Assignment ->
Copy out the full listing exactly, omitting any picture it contains.

════════════════════

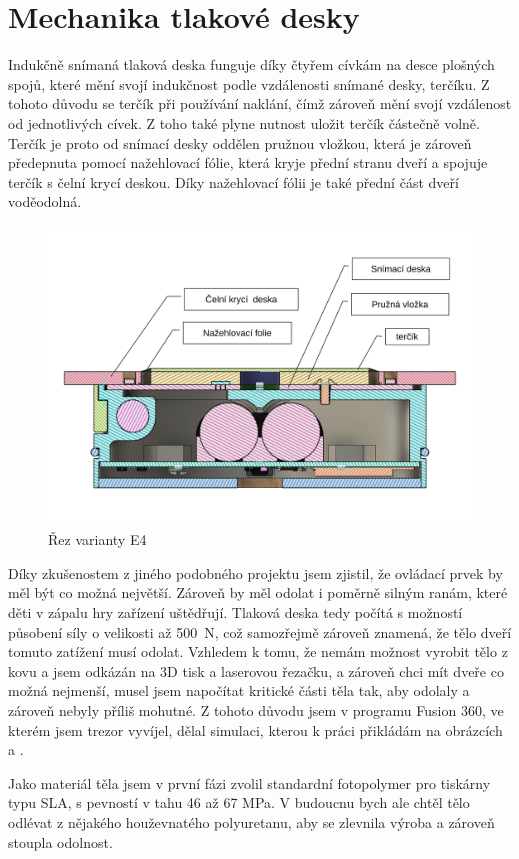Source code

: \section{Mechanika tlakové desky}
\label{E4-mech_tlakovky}

Indukčně snímaná tlaková deska funguje díky čtyřem cívkám na desce ploš\-ných spojů, které mění svojí indukčnost podle vzdálenosti snímané desky, terčíku.
Z tohoto důvodu se terčík při používání naklání, čímž zároveň mění svojí vzdálenost od jednotlivých cívek. Z toho také plyne nutnost uložit terčík
částečně volně. Terčík je proto od snímací desky oddělen pružnou vložkou, která je zároveň předepnuta pomocí nažehlovací fólie, která kryje přední 
stranu dveří a spojuje terčík s čelní krycí deskou. Díky nažehlovací fólii je také přední část dveří voděodolná.

\begin{figure}[h]
    \centering
    \includegraphics[width=\textwidth]{kapitoly/obrazky/E4/machanika_tlakove_desky/rez_po_ose.pdf}
    \caption{Řez varianty E4}
    \label{fig:E4-rez}
\end{figure}

\newpage

Díky zkušenostem z jiného podobného projektu jsem zjistil, že ovládací prvek by měl být co možná největší. 
Zároveň by měl odolat i poměrně silným ranám, které děti v zápalu hry zařízení uštědřují.
Tlaková deska tedy počítá s možností působení síly o velikosti až 500~N, což samozřejmě zároveň znamená, že tělo dveří tomuto zatížení musí odolat.
Vzhledem k tomu, že nemám možnost vyrobit tělo z kovu a jsem odkázán na 3D tisk a laserovou řezačku, a zároveň chci mít dveře co možná nejmenší,
musel jsem napočítat kritické části těla tak, aby odolaly a zároveň nebyly příliš mohutné. Z tohoto důvodu jsem v programu Fusion 360, ve kterém jsem trezor vyvíjel,
dělal simulaci, kterou k práci přikládám na obrázcích  a .

Jako materiál těla jsem v první fázi zvolil standardní fotopolymer pro tiskárny typu SLA, s pevností v tahu 46 až 67 MPa.
V budoucnu bych ale chtěl tělo odlévat z nějakého houževnatého polyuretanu, aby se zlevnila výroba a zároveň stoupla odolnost.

════════════════════

Written reply ->
Source code

: \section{Mechanika tlakové desky}
\label{E4-mech_tlakovky}

Indukčně snímaná tlaková deska funguje díky čtyřem cívkám na desce ploš\-ných spojů, které mění svojí indukčnost podle vzdálenosti snímané desky, terčíku.
Z tohoto důvodu se terčík při používání naklání, čímž zároveň mění svojí vzdálenost od jednotlivých cívek. Z toho také plyne nutnost uložit terčík
částečně volně. Terčík je proto od snímací desky oddělen pružnou vložkou, která je zároveň předepnuta pomocí nažehlovací fólie, která kryje přední 
stranu dveří a spojuje terčík s čelní krycí deskou. Díky nažehlovací fólii je také přední část dveří voděodolná.

\begin{figure}[h]
    \centering
    \includegraphics[width=\textwidth]{kapitoly/obrazky/E4/machanika_tlakove_desky/rez_po_ose.pdf}
    \caption{Řez varianty E4}
    \label{fig:E4-rez}
\end{figure}

\newpage

Díky zkušenostem z jiného podobného projektu jsem zjistil, že ovládací prvek by měl být co možná největší. 
Zároveň by měl odolat i poměrně silným ranám, které děti v zápalu hry zařízení uštědřují.
Tlaková deska tedy počítá s možností působení síly o velikosti až 500~N, což samozřejmě zároveň znamená, že tělo dveří tomuto zatížení musí odolat.
Vzhledem k tomu, že nemám možnost vyrobit tělo z kovu a jsem odkázán na 3D tisk a laserovou řezačku, a zároveň chci mít dveře co možná nejmenší,
musel jsem napočítat kritické části těla tak, aby odolaly a zároveň nebyly příliš mohutné. Z tohoto důvodu jsem v programu Fusion 360, ve kterém jsem trezor vyvíjel,
dělal simulaci, kterou k práci přikládám na obrázcích  a .

Jako materiál těla jsem v první fázi zvolil standardní fotopolymer pro tiskárny typu SLA, s pevností v tahu 46 až 67 MPa.
V budoucnu bych ale chtěl tělo odlévat z nějakého houževnatého polyuretanu, aby se zlevnila výroba a zároveň stoupla odolnost.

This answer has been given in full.